El Diario seems to tumble down in value every time it changes hands, or the good writers who gave it prestige left, or were laid off.
Or, in one very painful case, was murdered —Wild West, South American-style— as a result of what he dared to write.
As a prosecutor aptly put it at that time: “In this country when somebody is assassinated for telling the truth, all the members of the community become the victims as well.”
This historic fact calls for remembrance today. It happened on March 11th 1992, and the victim was not only Cuban journalist Manuel de Dios Unanue, cowardly killed while he was drinking a beer after work in his way home, but all the community who in New York followed his writing. As a prosecutor aptly put it at that time: “In this country when somebody is assassinated for telling the truth, all the members of the community become the victims as well.”
American democracy, and its cornerstone, the First Amendment to the Constitution, were affronted by Unanue’s coward assassination in a New York restaurant, and it became a shameful memory for those who failed to protect the writer from violent death.

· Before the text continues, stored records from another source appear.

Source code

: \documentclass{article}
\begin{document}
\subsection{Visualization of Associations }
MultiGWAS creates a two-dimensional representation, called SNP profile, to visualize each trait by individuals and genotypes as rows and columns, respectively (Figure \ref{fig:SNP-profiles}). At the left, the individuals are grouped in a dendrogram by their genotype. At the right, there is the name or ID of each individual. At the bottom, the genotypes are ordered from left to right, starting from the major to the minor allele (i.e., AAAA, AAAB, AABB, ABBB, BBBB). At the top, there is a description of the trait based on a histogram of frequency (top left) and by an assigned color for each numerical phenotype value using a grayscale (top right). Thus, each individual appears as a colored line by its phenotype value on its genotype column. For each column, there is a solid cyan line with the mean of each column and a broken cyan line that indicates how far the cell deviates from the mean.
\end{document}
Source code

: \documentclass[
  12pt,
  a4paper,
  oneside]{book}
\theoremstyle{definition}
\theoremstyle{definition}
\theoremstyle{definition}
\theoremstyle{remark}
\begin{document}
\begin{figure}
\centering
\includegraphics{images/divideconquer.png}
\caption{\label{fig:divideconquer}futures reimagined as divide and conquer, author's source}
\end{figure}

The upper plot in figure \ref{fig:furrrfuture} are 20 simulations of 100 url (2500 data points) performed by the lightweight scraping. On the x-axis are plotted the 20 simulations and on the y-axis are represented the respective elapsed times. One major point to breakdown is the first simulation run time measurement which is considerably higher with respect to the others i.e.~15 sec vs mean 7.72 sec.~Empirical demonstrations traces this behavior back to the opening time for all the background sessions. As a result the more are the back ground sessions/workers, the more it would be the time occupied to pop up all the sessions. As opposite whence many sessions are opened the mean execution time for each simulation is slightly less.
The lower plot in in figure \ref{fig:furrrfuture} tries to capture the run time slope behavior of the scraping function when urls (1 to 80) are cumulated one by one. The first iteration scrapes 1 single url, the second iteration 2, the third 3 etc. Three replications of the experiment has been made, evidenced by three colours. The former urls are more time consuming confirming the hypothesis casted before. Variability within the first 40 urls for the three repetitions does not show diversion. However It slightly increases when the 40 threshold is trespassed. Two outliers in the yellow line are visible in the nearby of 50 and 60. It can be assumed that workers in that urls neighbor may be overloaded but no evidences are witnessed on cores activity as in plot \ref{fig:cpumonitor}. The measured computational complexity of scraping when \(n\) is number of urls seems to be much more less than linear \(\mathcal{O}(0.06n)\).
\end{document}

For El Diario, the tragic killing of its former star writer became yet another page in the institution’s long history, now with a martyr of its own in the annals of its richly storied past.

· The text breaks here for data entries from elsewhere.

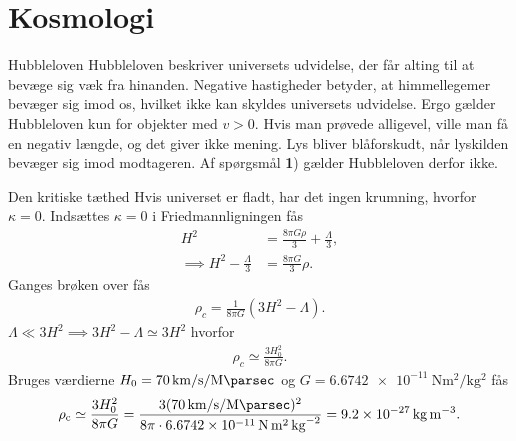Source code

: \documentclass[crop=false, class=memoir]{standalone}
\begin{document}
\chapter{Kosmologi} \label{chap:kosmo_facit}

\begin{opgave}{Hubbleloven}
    \opg Hubbleloven beskriver universets udvidelse, der får alting til at bevæge sig væk fra hinanden. Negative hastigheder betyder, at himmellegemer bevæger sig imod os, hvilket ikke kan skyldes universets udvidelse. Ergo gælder Hubbleloven kun for objekter med $v > 0$. Hvis man prøvede alligevel, ville man få en negativ længde, og det giver ikke mening.
    \opg Lys bliver blåforskudt, når lyskilden bevæger sig imod modtageren. Af spørgsmål \textbf{1}) gælder Hubbleloven derfor ikke.
\end{opgave}

\begin{opgave}{Den kritiske tæthed}
\opg Hvis universet er fladt, har det ingen krumning, hvorfor $\kappa = 0$.
\opg Indsættes $\kappa = 0$ i Friedmannligningen fås
%
\begin{align*}
    H^2 &= \frac{8\pi G \rho}{3} + \frac{\Lambda}{3}, \\
    \implies H^2 - \frac{\Lambda}{3} &= \frac{8\pi G}{3}\rho.
\end{align*}
%
Ganges brøken over fås
%
\begin{align*}
    \rho_c = \frac{1}{8\pi G}\left(3H^2 - \Lambda\right).
\end{align*}
%
\opg $\Lambda \ll 3H^2 \implies 3H^2 - \Lambda \simeq 3H^2$ hvorfor
%
\begin{align*}
    \rho_c \simeq \frac{3H_0^2}{8\pi G}.
\end{align*}
%
\opg Bruges værdierne $H_0 = \SI{70}{\kilo\metre\per\second\per\mega\parsec}$ og $G = \SI{6,6742e-11}{\newton\metre\squared\per\kilo\gram\squared}$ fås
%
\begin{align*}
    \rho_\text{c} \simeq \frac{3H_0^2}{8\pi G} = \frac{3(\SI{70}{\kilo\metre\per\second\per\mega\parsec})^2}{8\pi\cdot\SI{6,6742e-11}{\newton\square\metre\per\square\kilo\gram}} =  \SI{9.2e-27}{\kilo\gram\per\cubic\metre}.
\end{align*}
\end{opgave}
\end{document}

Manuel de Dios Unanue, well known to a generation of journalists in New York City, must be in heaven, silent, perhaps a tear rolling down one of his cheeks, looking at the current state of his beloved newsroom, where he was once the feisty squad leader for reporters fighting for the lost causes of the needy Latino neighborhoods in NYC where El Diario — not The New York Times, not El País from Spain, not La Nación from Buenos Aires — was avidly read.
After him, several others came and went from that fierce opinion trench emblazoned by the newspaper that to this day calls itself "The Champion of Hispanics” (El Campeón de los Hispanos).
At a time when New York City was a Mecca bustling, not with undocumented, or undereducated workers of Latino descent, but with the best writers and intellectuals from all over Latin America and Spain.
But many more preceded him, from 1913, at the beginning of the 20th century, when the daily was first published in a New York, at a time the city was a Mecca bustling, not with undocumented, or undereducated workers of Latino descent, but with the best writers and intellectuals from all over Latin America and Spain.
It was the New York City chosen by José Martí as a place of exile for a decade, towards the end of the 19th Century, not long before El Diario was founded, when the Cuban intellectual and poet ended becoming the star NYC correspondent for several newspapers in Latin America, and a contributor for the English-language dailies of the Big Apple, where he once published a blistering column against The Manufacturer newspaper of Philadelphia for its crass depiction of Latinos —which were described in that now disappeared publication as if they were little more than apes.
Martí came to New York some 15 years after his fellow countryman and indirect mentor, Father Felix Varela, also ended up in NYC (after passing through Philadelphia first) in a similar journey of intellectual dissent and political exile from his homeland— not necessarily of his own free choice, but forced by the circumstances in the island of Cuba, then still tightly ruled as a colony by Spain.
The graves of many other notable names whose quills were sharpened in El Diario-La Prensa will shake for an instant when El Diario finally stops breathing as a company— or when it is sold, yet again, to the highest bidder.
Sad, but inevitable, at least for some of us who knew through the years that the courageous spirit that inspired generations, and that was the morale of the team for decades, had deserted a newsroom already battered through the last by all sorts of owners who for decades have seen El Diario as nothing more than a mere commercial object, not the noble institution that for a century was El Campeón de los Hispanos.